Ces paradoxes qui nous enchaînent
Retour de flamme.
La vie réserve des surprises. Je fus sollicité par une dame qui a dépensé une énergie à nulle autre pareille pour sauver quelques platanes menacés en bord de Loire. Elle a mené son combat avec une énergie folle, remuant la terre entière ou peu s’en faut pour trouver des appuis afin de parvenir à ses fins. Elle a fouillé dans les textes de lois, trouvé une parade législative pour faire reculer le maire de l’époque grâce à des décisions de justice en sa faveur.
Elle a contacté des gens médiatisés afin qu’ils parrainent un platane pour alerter une opinion publique un temps indifférente au sort des vieux arbres. Je fus moi aussi parrain d’un vieil arbre fendu. Pour cet arbre menacé et ses voisins j’ai écrit des contes, je suis venu à son pied pour raconter des histoires, j’ai fait spectacle pour éveiller quelques personnes sensibles à ce sujet. La somme de toutes ces actions eut raison de l’obstination d’un homme au patronyme arboricole. La dame pouvait être heureuse, elle avait gagné son bras de fer.
Le temps, la justice et les urnes lui avaient donné raison. L’écologie avait été son cheval de bataille et c’est du moins ainsi que nous pensions que la Pasionaria locale de la cause environnementale se mouvait. Elle, comme beaucoup d’autres, pour le plus grand malheur de la planète n’est pas à l’abri des contradictions qui font de nous, pauvres humains, des êtres versatiles et inconséquents, capables du meilleur mais aussi de comportement plus douteux pour la cause environnementale. Je n’irai pas lui jeter la pierre, n’étant pas non plus irréprochable.
Cependant son histoire mérite d’être narrée car elle démontre que la nature sait quant à elle reconnaître et tendre la branche à ceux qui l’ont défendue bec et ongles même si ce geste malheureusement peut se retourner contre elle. La dame, loin des préoccupations durables, se mouvait en avion de tourisme privé. Voilà une pierre de taille dans ses convictions, un gros pavé dans la mare.
Survolant la forêt d’Orléans, ce mode de transport énergivore eut des hoquets, des ennuis techniques suivant la formule consacrée. La situation devint critique, le vol tourna au drame et le petit avion de tourisme perdit de l’altitude avant de que s’abimer dans les cimes des arbres. Ce fut là un doux réceptacle confortable et protecteur pour la défenseure des platanes. D’autres essences, reconnaissantes, lui tendirent leurs bras tandis qu’elles faisaient sacrifices de leurs branches pour la recevoir sans encombre.

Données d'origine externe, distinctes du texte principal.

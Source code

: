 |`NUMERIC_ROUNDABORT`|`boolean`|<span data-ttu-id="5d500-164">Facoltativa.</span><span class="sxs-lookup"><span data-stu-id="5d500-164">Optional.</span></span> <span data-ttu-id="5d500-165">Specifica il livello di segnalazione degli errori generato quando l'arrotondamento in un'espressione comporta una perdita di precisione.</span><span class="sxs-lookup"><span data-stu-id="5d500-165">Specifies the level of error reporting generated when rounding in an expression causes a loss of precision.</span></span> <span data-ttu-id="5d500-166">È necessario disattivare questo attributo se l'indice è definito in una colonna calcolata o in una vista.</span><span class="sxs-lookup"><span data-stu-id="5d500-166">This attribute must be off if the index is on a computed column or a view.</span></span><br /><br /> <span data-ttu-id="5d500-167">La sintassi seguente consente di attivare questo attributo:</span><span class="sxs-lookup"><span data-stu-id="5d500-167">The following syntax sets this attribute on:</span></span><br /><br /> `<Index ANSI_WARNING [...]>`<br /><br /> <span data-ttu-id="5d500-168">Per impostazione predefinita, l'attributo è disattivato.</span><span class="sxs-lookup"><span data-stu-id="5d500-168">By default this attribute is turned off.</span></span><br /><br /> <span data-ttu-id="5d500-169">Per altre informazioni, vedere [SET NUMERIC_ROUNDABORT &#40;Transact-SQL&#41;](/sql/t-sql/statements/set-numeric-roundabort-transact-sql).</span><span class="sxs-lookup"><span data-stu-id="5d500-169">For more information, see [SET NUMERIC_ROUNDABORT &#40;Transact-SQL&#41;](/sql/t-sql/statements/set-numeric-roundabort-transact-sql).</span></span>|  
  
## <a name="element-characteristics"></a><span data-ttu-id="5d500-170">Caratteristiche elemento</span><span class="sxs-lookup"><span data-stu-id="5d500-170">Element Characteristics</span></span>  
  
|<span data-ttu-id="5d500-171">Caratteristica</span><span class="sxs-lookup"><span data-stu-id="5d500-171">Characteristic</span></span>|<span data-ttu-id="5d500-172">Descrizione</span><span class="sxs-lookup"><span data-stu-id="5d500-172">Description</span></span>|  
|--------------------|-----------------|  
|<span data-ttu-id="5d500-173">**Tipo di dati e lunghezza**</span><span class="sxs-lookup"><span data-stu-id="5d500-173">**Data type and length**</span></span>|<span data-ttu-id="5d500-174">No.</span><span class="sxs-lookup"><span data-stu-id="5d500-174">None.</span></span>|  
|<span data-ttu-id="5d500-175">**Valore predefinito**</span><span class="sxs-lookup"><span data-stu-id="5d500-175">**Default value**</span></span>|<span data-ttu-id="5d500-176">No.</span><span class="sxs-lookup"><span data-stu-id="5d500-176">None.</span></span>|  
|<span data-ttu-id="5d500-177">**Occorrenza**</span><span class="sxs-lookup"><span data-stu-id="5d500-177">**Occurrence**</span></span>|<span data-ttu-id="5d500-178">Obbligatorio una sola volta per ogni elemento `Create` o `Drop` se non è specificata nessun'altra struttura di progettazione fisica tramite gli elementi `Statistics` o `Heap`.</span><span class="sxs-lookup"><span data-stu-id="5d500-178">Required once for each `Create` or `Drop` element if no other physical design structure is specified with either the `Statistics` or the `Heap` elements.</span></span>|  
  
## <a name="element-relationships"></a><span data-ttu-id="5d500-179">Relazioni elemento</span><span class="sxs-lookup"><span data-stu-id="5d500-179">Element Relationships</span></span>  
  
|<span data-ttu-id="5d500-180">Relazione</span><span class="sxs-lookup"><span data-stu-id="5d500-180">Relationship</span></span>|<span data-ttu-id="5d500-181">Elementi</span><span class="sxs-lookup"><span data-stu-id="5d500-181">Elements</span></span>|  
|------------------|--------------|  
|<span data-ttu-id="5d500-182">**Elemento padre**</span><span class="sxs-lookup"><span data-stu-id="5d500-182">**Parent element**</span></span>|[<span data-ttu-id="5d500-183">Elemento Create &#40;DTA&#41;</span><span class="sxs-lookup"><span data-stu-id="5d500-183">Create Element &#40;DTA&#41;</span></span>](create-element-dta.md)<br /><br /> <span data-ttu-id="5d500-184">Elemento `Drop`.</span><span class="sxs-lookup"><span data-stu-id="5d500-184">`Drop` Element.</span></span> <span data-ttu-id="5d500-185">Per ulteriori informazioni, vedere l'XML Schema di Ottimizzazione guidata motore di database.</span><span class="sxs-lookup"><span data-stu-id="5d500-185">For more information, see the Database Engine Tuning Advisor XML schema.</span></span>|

Avec seulement quelques contusions à la clef, la femme put s’extirper de son habitacle fracassé, descendre de son nid et tenter de quérir de l’aide. Elle fut ainsi récupérée par un passant surpris de trouver une marcheuse hébétée, porteuse de multiples contusions. Pendant ce temps, le mal couvait. L’avion cracha son dernier venin pour la nature. Le feu prit et brûla 5 000 mètres carrés de forêt. Injuste récompense pour ceux qui avaient épargné une vie.
Celle qui avait sauvé des platanes venait de condamner au bûcher de sa vanité des chênes, des pins, des hêtres et des bouleaux. Faudra-t-il la qualifier d’ingrate ? Serait-ce pour elle une leçon salutaire ? Personne ne peut en décider à sa place. Elle fera avec ses contradictions comme nous tous, dans le secret des décisions de sa conscience.
Il n’est pas aisé de prendre de la hauteur après ce bref récit. Que faut-il en conclure ? Que les arbres se sont montrés bienveillants en sauvant celle qui avait bataillé quelques-uns de leurs congénères. Leur bonté d’âme se paya fort cher au feu de l’enfer pour ceux qui avaient tendu leurs bras à la dame. Il n’est rien de plus à dire, l’avion est au cœur de ce désastre dont les humains sont responsables un peu partout de par le monde. Prendre ce mode de transport c’est participer consciemment ou non à ce terrible écocide.
Environnementalement sien.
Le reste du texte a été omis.